(Beginning of RECORDS)
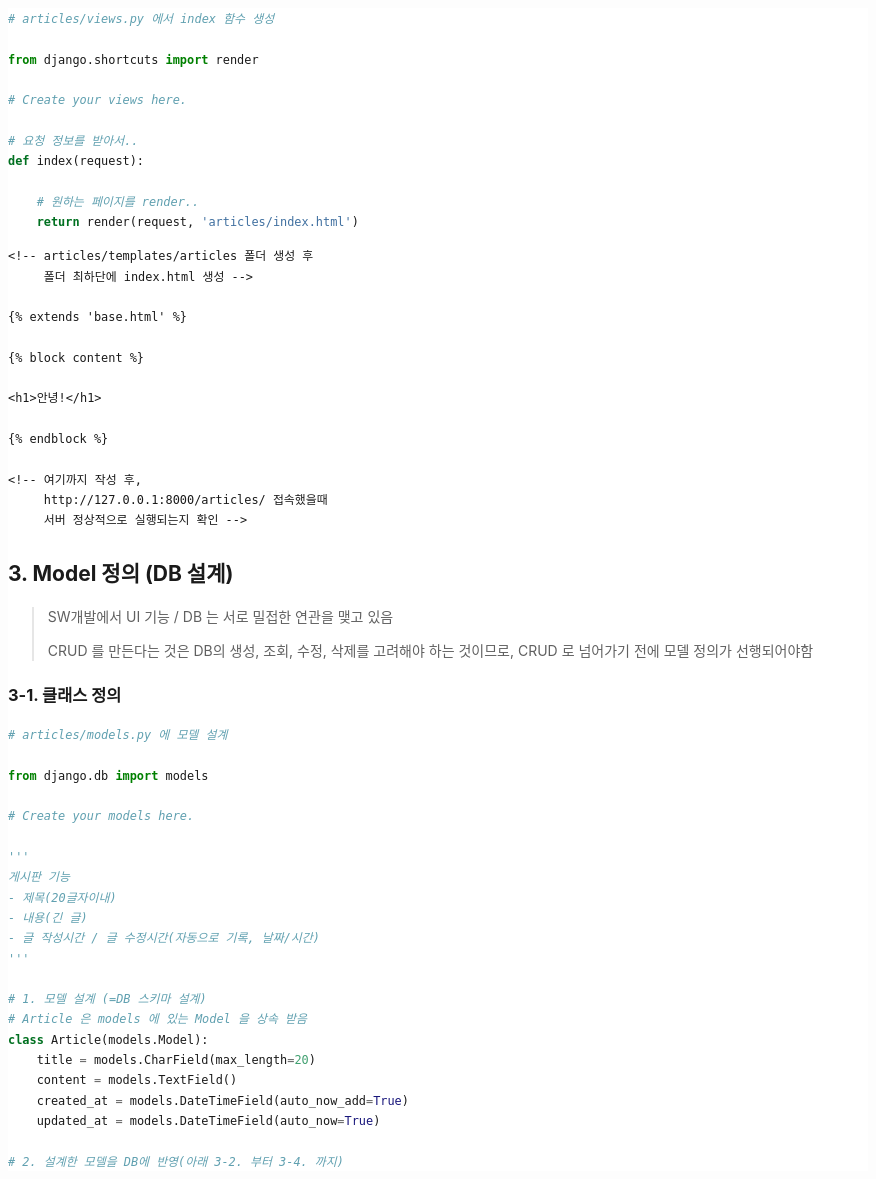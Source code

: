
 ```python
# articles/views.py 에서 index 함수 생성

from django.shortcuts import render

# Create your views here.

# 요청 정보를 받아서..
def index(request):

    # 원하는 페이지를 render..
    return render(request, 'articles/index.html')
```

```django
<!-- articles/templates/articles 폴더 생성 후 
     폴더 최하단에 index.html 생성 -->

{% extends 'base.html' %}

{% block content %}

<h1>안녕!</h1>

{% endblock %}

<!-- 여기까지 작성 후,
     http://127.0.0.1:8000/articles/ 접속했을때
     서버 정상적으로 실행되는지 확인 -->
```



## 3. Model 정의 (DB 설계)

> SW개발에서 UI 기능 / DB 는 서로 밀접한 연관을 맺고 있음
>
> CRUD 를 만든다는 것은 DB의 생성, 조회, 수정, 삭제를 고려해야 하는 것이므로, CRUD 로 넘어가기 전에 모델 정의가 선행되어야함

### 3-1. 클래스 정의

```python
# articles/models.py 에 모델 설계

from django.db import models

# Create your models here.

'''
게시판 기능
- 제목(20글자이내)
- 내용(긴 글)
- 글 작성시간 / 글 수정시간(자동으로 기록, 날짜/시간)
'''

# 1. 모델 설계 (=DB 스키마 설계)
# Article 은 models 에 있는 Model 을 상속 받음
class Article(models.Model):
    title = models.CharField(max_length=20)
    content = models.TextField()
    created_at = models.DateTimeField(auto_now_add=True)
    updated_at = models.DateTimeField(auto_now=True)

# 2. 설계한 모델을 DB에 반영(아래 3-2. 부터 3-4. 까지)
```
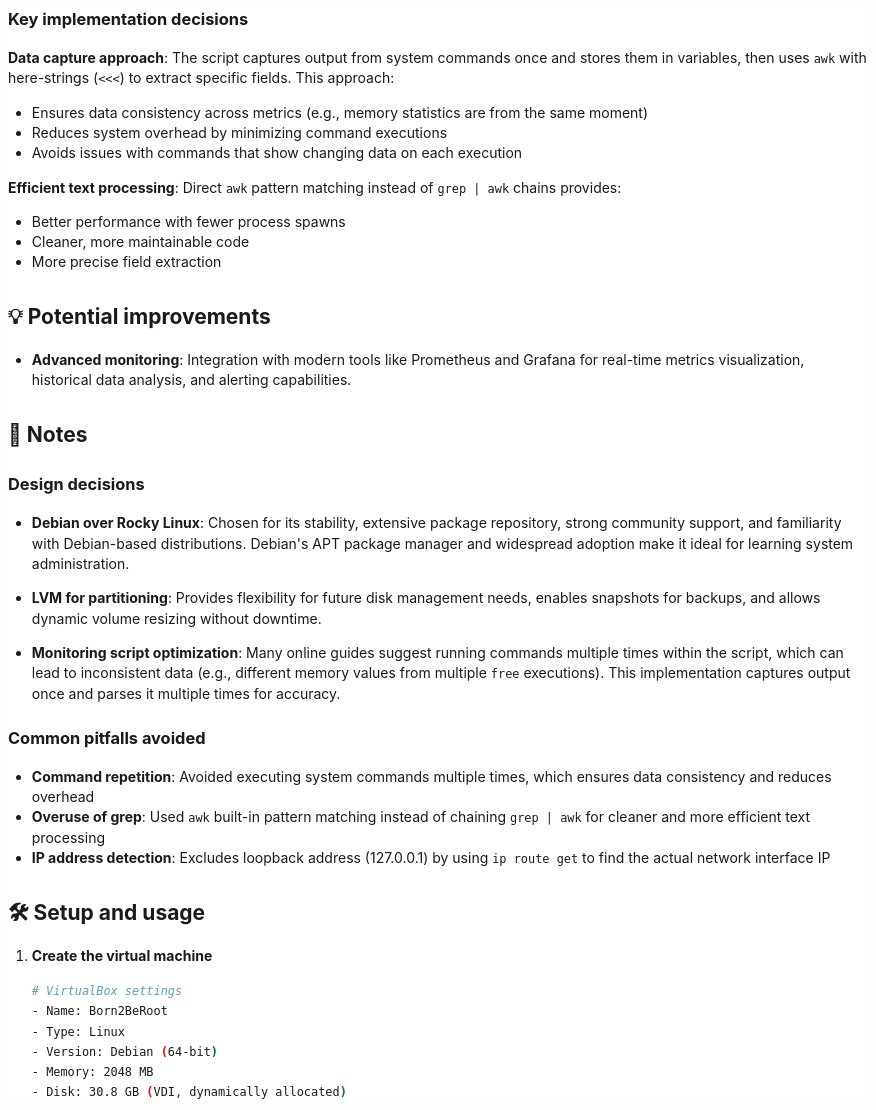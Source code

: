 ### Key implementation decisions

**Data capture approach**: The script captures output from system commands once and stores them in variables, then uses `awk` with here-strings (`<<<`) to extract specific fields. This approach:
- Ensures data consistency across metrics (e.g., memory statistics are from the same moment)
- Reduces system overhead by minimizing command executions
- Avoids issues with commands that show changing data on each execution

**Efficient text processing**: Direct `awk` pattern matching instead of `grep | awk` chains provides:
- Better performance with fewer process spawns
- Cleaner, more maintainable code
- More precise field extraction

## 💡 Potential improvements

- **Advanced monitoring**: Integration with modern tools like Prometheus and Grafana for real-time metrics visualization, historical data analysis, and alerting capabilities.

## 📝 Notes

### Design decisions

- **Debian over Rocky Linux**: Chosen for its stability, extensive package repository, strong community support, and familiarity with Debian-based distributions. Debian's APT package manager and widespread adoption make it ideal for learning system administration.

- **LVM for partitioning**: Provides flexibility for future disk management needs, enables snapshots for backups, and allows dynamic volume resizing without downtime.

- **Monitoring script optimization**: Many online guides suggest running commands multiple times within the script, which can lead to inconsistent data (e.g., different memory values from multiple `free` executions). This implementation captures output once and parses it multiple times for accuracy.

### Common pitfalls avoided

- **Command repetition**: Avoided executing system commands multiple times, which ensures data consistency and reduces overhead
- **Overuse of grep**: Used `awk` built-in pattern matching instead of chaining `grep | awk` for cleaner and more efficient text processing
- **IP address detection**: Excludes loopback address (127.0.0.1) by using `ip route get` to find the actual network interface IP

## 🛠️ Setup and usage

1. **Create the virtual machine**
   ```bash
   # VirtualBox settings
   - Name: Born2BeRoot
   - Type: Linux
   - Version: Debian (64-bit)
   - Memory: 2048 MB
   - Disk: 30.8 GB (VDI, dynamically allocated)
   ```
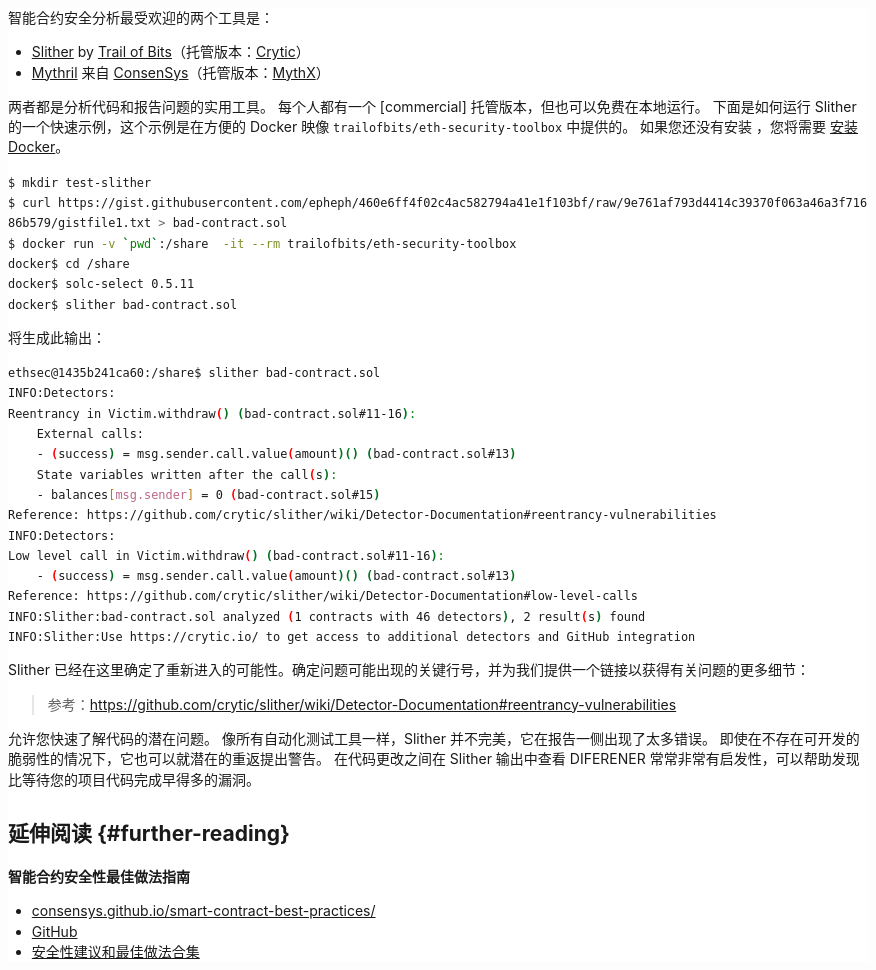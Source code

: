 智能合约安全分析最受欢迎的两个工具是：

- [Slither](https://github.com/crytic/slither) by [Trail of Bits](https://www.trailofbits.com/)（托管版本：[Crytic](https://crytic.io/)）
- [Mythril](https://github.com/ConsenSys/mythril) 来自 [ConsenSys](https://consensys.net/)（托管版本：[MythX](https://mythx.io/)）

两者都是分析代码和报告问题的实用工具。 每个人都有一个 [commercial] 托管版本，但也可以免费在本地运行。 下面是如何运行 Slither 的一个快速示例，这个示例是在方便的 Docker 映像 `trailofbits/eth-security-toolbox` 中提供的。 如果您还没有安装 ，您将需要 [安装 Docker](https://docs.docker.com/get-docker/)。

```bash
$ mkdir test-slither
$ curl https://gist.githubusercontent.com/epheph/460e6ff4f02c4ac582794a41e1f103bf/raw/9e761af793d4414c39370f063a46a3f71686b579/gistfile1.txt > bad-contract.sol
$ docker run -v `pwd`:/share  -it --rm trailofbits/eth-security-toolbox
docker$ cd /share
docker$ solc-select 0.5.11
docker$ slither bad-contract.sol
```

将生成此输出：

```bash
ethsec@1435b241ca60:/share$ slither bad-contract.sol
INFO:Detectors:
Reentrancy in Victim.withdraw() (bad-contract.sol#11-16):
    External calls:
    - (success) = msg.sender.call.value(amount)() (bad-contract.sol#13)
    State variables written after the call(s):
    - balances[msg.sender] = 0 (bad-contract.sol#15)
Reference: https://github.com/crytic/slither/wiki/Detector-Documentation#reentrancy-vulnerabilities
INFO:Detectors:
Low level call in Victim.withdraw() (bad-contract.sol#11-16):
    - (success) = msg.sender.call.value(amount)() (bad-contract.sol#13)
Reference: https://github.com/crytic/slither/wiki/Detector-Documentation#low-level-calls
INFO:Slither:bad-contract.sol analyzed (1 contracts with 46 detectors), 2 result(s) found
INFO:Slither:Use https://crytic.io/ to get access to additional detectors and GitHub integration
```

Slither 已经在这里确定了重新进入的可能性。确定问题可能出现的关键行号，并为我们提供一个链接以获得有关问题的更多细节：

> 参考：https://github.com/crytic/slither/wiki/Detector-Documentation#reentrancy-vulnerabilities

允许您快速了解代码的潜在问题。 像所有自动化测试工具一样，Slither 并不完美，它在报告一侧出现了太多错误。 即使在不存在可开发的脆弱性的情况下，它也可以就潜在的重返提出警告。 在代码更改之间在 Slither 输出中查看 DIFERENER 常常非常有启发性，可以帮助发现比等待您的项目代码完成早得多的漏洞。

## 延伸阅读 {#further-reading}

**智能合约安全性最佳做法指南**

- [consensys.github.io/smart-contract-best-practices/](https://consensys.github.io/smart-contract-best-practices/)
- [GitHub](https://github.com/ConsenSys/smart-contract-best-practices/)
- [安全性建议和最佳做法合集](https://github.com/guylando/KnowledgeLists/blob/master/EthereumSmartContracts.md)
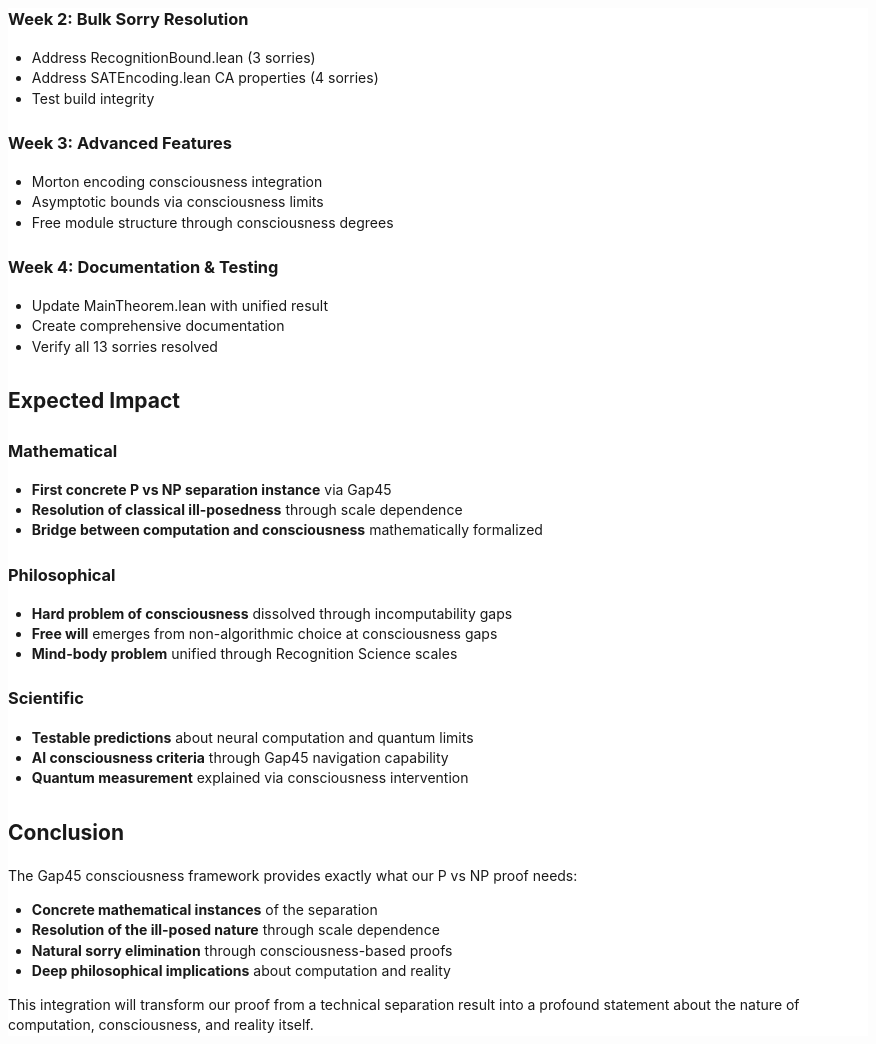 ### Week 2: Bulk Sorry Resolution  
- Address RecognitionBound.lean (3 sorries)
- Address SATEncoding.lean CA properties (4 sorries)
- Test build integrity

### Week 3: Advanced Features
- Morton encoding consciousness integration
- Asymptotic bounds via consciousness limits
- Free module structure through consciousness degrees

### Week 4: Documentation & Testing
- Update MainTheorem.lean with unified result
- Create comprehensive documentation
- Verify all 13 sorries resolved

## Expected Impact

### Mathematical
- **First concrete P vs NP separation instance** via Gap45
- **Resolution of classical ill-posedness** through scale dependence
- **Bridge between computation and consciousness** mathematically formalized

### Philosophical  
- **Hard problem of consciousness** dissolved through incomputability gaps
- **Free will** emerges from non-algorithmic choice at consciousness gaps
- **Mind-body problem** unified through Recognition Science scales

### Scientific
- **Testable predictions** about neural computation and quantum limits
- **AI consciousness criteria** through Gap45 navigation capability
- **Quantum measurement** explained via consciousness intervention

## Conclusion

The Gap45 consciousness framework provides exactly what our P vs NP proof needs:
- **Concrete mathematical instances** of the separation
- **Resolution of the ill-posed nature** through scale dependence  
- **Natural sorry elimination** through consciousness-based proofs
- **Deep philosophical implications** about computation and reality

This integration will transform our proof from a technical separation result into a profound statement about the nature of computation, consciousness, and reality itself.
(End of RECORDS)
TASK BRIEF: Lines with the word "decisions": copy each one from the data above.

YOUR RESPONSE:
: ### Key implementation decisions
### Design decisions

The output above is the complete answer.